Du côté du centre Fedasil, "on analyse en interne cet arrêté, nous ne ferons pas plus de commentaires." Trouver une solution ne sera pas facile. La pression dans tous les centres est très forte suite aux opérations de rapatriement d’Afghanistan, à la réinstallation de réfugiés syriens aux quarantaines COVID. Plusieurs places ont également été perdues suite aux inondations de juillet dernier.

Cela fait plusieurs mois déjà que la bourgmestre Brigitte Aubert menace de faire fermer le refuge si les problèmes de violences en interne se poursuivent. Des témoignages font état de bagarres, d’une agression au couteau, d’une consommation excessive d’alcool.

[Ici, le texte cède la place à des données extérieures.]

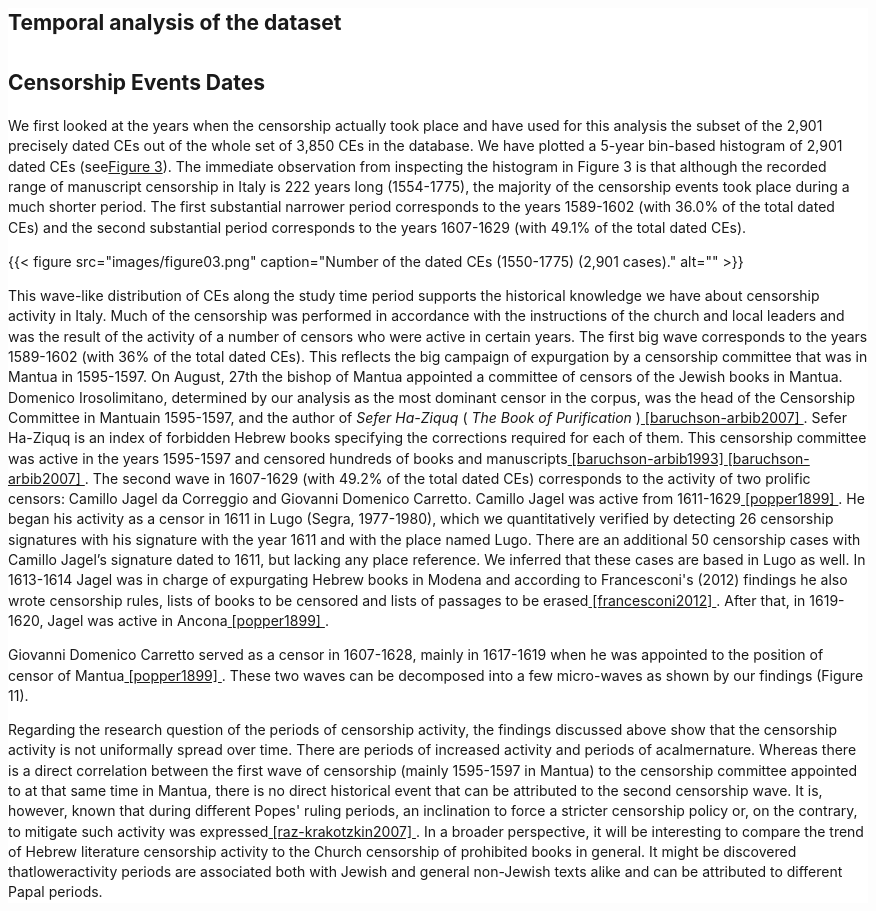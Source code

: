 


## Temporal analysis of the dataset



## Censorship Events Dates

We first looked at the years when the censorship actually took place and have used for this analysis the subset of the 2,901 precisely dated CEs out of the whole set of 3,850 CEs in the database. We have plotted a 5-year bin-based histogram of 2,901 dated CEs (see[Figure 3](#figure03)). The immediate observation from inspecting the histogram in Figure 3 is that although the recorded range of manuscript censorship in Italy is 222 years long (1554-1775), the majority of the censorship events took place during a much shorter period. The first substantial narrower period corresponds to the years 1589-1602 (with 36.0% of the total dated CEs) and the second substantial period corresponds to the years 1607-1629 (with 49.1% of the total dated CEs).

{{< figure src="images/figure03.png" caption="Number of the dated CEs (1550-1775) (2,901 cases)." alt=""  >}}


This wave-like distribution of CEs along the study time period supports the historical knowledge we have about censorship activity in Italy. Much of the censorship was performed in accordance with the instructions of the church and local leaders and was the result of the activity of a number of censors who were active in certain years. The first big wave corresponds to the years 1589-1602 (with 36% of the total dated CEs). This reflects the big campaign of expurgation by a censorship committee that was in Mantua in 1595-1597. On August, 27th the bishop of Mantua appointed a committee of censors of the Jewish books in Mantua. Domenico Irosolimitano, determined by our analysis as the most dominant censor in the corpus, was the head of the Censorship Committee in Mantuain 1595-1597, and the author of _Sefer Ha-Ziquq_ ( _The Book of Purification_ )<a class="footnote-ref" href="#baruchson-arbib2007"> [baruchson-arbib2007] </a>. Sefer Ha-Ziquq is an index of forbidden Hebrew books specifying the corrections required for each of them. This censorship committee was active in the years 1595-1597 and censored hundreds of books and manuscripts<a class="footnote-ref" href="#baruchson-arbib1993"> [baruchson-arbib1993] </a><a class="footnote-ref" href="#baruchson-arbib2007"> [baruchson-arbib2007] </a>. The second wave in 1607-1629 (with 49.2% of the total dated CEs) corresponds to the activity of two prolific censors: Camillo Jagel da Correggio and Giovanni Domenico Carretto. Camillo Jagel was active from 1611-1629<a class="footnote-ref" href="#popper1899"> [popper1899] </a>. He began his activity as a censor in 1611 in Lugo (Segra, 1977-1980), which we quantitatively verified by detecting 26 censorship signatures with his signature with the year 1611 and with the place named Lugo. There are an additional 50 censorship cases with Camillo Jagel’s signature dated to 1611, but lacking any place reference. We inferred that these cases are based in Lugo as well. In 1613-1614 Jagel was in charge of expurgating Hebrew books in Modena and according to Francesconi's (2012) findings he also wrote censorship rules, lists of books to be censored and lists of passages to be erased<a class="footnote-ref" href="#francesconi2012"> [francesconi2012] </a>. After that, in 1619-1620, Jagel was active in Ancona<a class="footnote-ref" href="#popper1899"> [popper1899] </a>.

Giovanni Domenico Carretto served as a censor in 1607-1628, mainly in 1617-1619 when he was appointed to the position of censor of Mantua<a class="footnote-ref" href="#popper1899"> [popper1899] </a>. These two waves can be decomposed into a few micro-waves as shown by our findings (Figure 11).

Regarding the research question of the periods of censorship activity, the findings discussed above show that the censorship activity is not uniformally spread over time. There are periods of increased activity and periods of acalmernature. Whereas there is a direct correlation between the first wave of censorship (mainly 1595-1597 in Mantua) to the censorship committee appointed to at that same time in Mantua, there is no direct historical event that can be attributed to the second censorship wave. It is, however, known that during different Popes' ruling periods, an inclination to force a stricter censorship policy or, on the contrary, to mitigate such activity was expressed<a class="footnote-ref" href="#raz-krakotzkin2007"> [raz-krakotzkin2007] </a>. In a broader perspective, it will be interesting to compare the trend of Hebrew literature censorship activity to the Church censorship of prohibited books in general. It might be discovered thatloweractivity periods are associated both with Jewish and general non-Jewish texts alike and can be attributed to different Papal periods.


[^1]: The geographical terms in this paper represent geographical and cultural areas, but not necessarily political entities. For example, by Italy we mean the territory of modern Italy, and similarly when mentioning other geographical terms.<a class="footnote-ref" href="#beit-arié2018"> [beit-arié2018] </a>.
[^2]: For studies on the impact of the index in Italy and on the impact of censorship on the Italian Jewish communities see:[Francesconi 2012, p. 154, n.2-3](#francesconi2012);[Francesconi 2016, p. 102, n.7-8](#francesconi2016).
[^3]: [http://republicofletters.stanford.edu/publications/voltaire/letters/](http://republicofletters.stanford.edu/publications/voltaire/letters/)
[^4]: In English (from Latin): “I signed Guidus menotius ... Jac Geraldini ... 28 Mars 1556” .
[^5]: The two subsets of censored and non-censored manuscripts contain slightly less manuscripts than all the dated manuscripts before 1700 as few manuscripts lack script type information (e.g. of the 5,046 dated manuscripts created before 1700 in the 1st subset, 31 manuscripts are not included as they lack script style indication).## Bibliography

L’agence fédérale pour l’accueil des demandeurs d’asile a engagé des gardes pour assurer la sécurité aux abords du centre d’accueil de Mouscron. Visiblement ça ne suffit pas aux yeux de la bourgmestre.

Cela dit, le nombre de places occupées pourrait rapidement être revu à la hausse "moyennant le respect de certaines mesures" explique la police. Si tout se passe bien avec 400 résidents, si des contrôles d’accès ont été installés, si des dispositifs anti-incendie ont été mis en place, alors le nombre de demandeurs d’asile pourrait passer à 600.